Nuno Loureiro advertiu que, se este ano hidrológico não for “generoso”, no próximo ano, a crise da água “vai estoirar à força toda” e afetar especialmente os territórios Do Alentejo e Algarve.
“As reservas que temos já não nos garantem um ano [de consumo], ou garantem com muitas limitações. E perante esta situação não há respostas fáceis, não há soluções fáceis, mas há soluções que têm de ser adotadas e que passam por um planeamento e uma fiscalização séria”, defendeu.
A mesma fonte reconheceu que, entre as áreas de atuação para tornar o consumo de água mais sustentável, está o consumo doméstico e esse “gere-se pelo preço, não se gere com campanhas cor-de-rosa”, de publicidade.

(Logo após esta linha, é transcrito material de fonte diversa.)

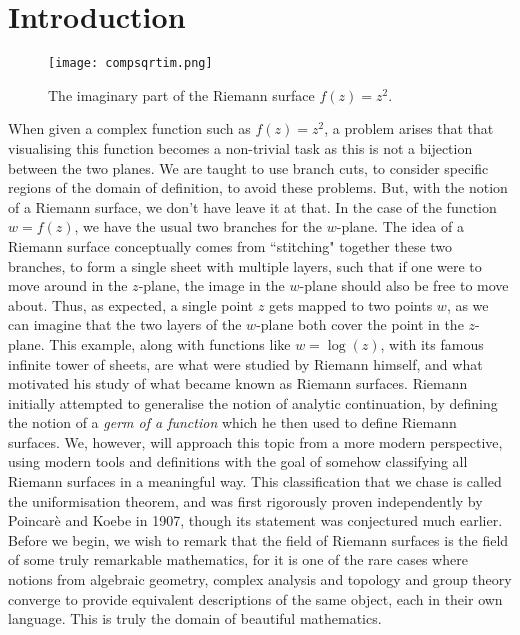 \documentclass[11pt]{report}
\theoremstyle{definition}
\begin{document}
\chapter*{Introduction}
\begin{wrapfigure}{l}{0.3\textwidth}
  \begin{center}
    \texttt{[image: compsqrtim.png]}
    \caption*{The imaginary part of the Riemann surface $f(z)=z^2$.}
  \end{center}
\end{wrapfigure} When given a complex function such as $f(z)=z^2$, a problem arises that that visualising this function becomes a non-trivial task as this is not a bijection between the two planes. We are taught to use branch cuts, to consider specific regions of the domain of definition, to avoid these problems. But, with the notion of a Riemann surface, we don't have leave it at that. In the case of the function $w = f(z)$, we have the usual two branches for the $w$-plane. The idea of a Riemann surface conceptually comes from ``stitching" together these two branches, to form a single sheet with multiple layers, such that if one were to move around in the $z$-plane, the image in the $w$-plane should also be free to move about. Thus, as expected, a single point $z$ gets mapped to two points $w$, as we can imagine that the two layers of the $w$-plane both cover the point in the $z$-plane. This example, along with functions like $w = \log(z)$, with its famous infinite tower of sheets, are what were studied by Riemann himself, and what motivated his study of what became known as Riemann surfaces. Riemann initially attempted to generalise the notion of analytic continuation, by defining the notion of a \emph{germ of a function} which he then used to define Riemann surfaces. We, however, will approach this topic from a more modern perspective, using modern tools and definitions with the goal of somehow classifying all Riemann surfaces in a meaningful way. This classification that we chase is called the uniformisation theorem, and was first rigorously proven independently by Poincar\`{e} and Koebe in 1907, though its statement was conjectured much earlier. Before we begin, we wish to remark that the field of Riemann surfaces is the field of some truly remarkable mathematics, for it is one of the rare cases where notions from algebraic geometry, complex analysis and topology and group theory converge to provide equivalent descriptions of the same object, each in their own language. This is truly the domain of beautiful mathematics.
\end{document}
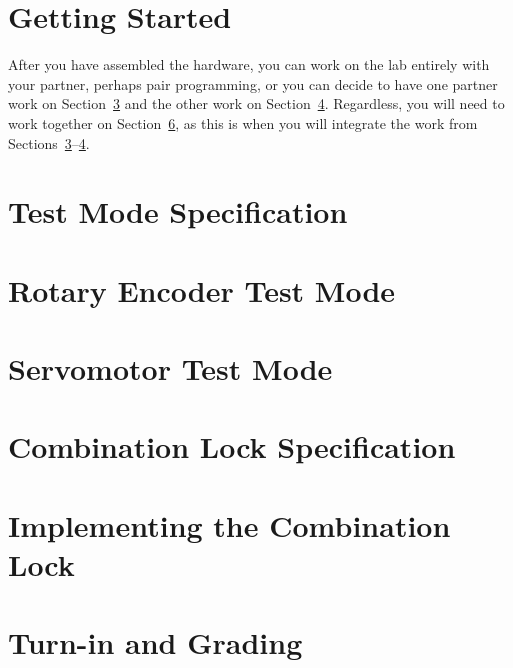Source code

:     \section{Getting Started} \label{sec:GettingStarted}                

    \vspace{1cm}

    After you have assembled the hardware, you can work on the lab entirely with your partner, perhaps pair programming,
    or you can decide to have one partner work on Section~\ref{sec:rotaryEncoder} and the other work on Section~\ref{sec:servo}.
    Regardless, you will need to work together on Section~\ref{sec:integration}, as this is when you will integrate the work from Sections~\ref{sec:rotaryEncoder}--\ref{sec:servo}.

    \section{Test Mode Specification} \label{sec:testMode}              

    \section{Rotary Encoder Test Mode} \label{sec:rotaryEncoder}        

    \section{Servomotor Test Mode} \label{sec:servo}                    

    \section{Combination Lock Specification} \label{sec:spec}           

    \section{Implementing the Combination Lock} \label{sec:integration} 

    \section{Turn-in and Grading}                                       

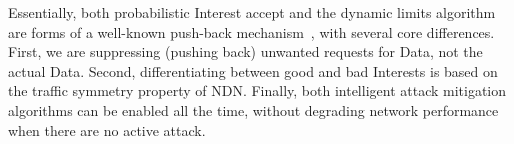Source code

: Essentially, both probabilistic Interest accept and the dynamic limits algorithm are forms of a well-known push-back mechanism~\cite{Pushback}, with several core differences.
First, we are suppressing (pushing back) unwanted requests for Data, not the actual Data.
Second, differentiating between good and bad Interests is based on the traffic symmetry property of NDN.
Finally, both intelligent attack mitigation algorithms can be enabled all the time, without degrading network performance when there are no active attack.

O investigador, que conta com estudos na área dos recursos hídricos, disse que a gestão faz-se também com “coisas completamente impensáveis no Algarve atual”, como é, por exemplo, a “propagação de piscinas privadas”, que classificou como um “absurdo” num cenário de escassez de água.
“Toda a gente tem uma piscina, uma piscina é um volume de água considerável(…) É um consumo de água privado, é um desperdício de água privado, que não traz contrapartidas absolutamente nenhumas”, defendeu, frisando que se pode dizer que a “agricultura gasta muito ou gasta pouco, mas produz alimentos, produz emprego”.
Nuno Loureiro apelou para um maior planeamento e fiscalização, através da utilização de ferramentas como, por exemplo, as imagens de satélite, que mostram um “acréscimo das áreas regadas no Algarve ao longo do tempo”.
“Se for buscar imagens dos anos de 1980, vê-se como é pequena a mancha dos citrinos de Silves, vê-se como toda a zona a norte e a sul da [Estrada Nacional] 125 entre Tavira e Vila Real de Santo António é modesta. Nos anos recentes, se formos buscar imagens de 2018, 2020, 2022, vê-se que cada vez cresce mais e cada vez se rega mais”, acrescentou.
Esta ferramenta permite “fiscalizar criteriosamente a utilização da água” e não está a ser utilizada pelos decisores técnicos e políticos de forma adequada, mas “tem de começar a ser”, defendeu.
“Esta imagem de satélite permite, utilizando as diferentes bandas de imagem, caracterizar perfeitamente o estado hídrico da vegetação”, acrescentou o investigador.
Pode ver-se, por exemplo, se uma vegetação “muito satisfeita de água está a ser regada” e essa informação pode cruzar-se com “as possíveis fontes de água, entre as quais os furos ilegais” ou “as barragens que não podem regar, mas continuam a regar ou as culturas continuam a ter água”.
Nuno Loureiro considerou que estas ferramentas “têm de começar a ser utilizadas porque o assunto é muito sério” e, “mesmo que este inverno chova um bocadinho mais, pode atenuar um pouco a dor mas não é remédio” para o problema que a região se enfrenta.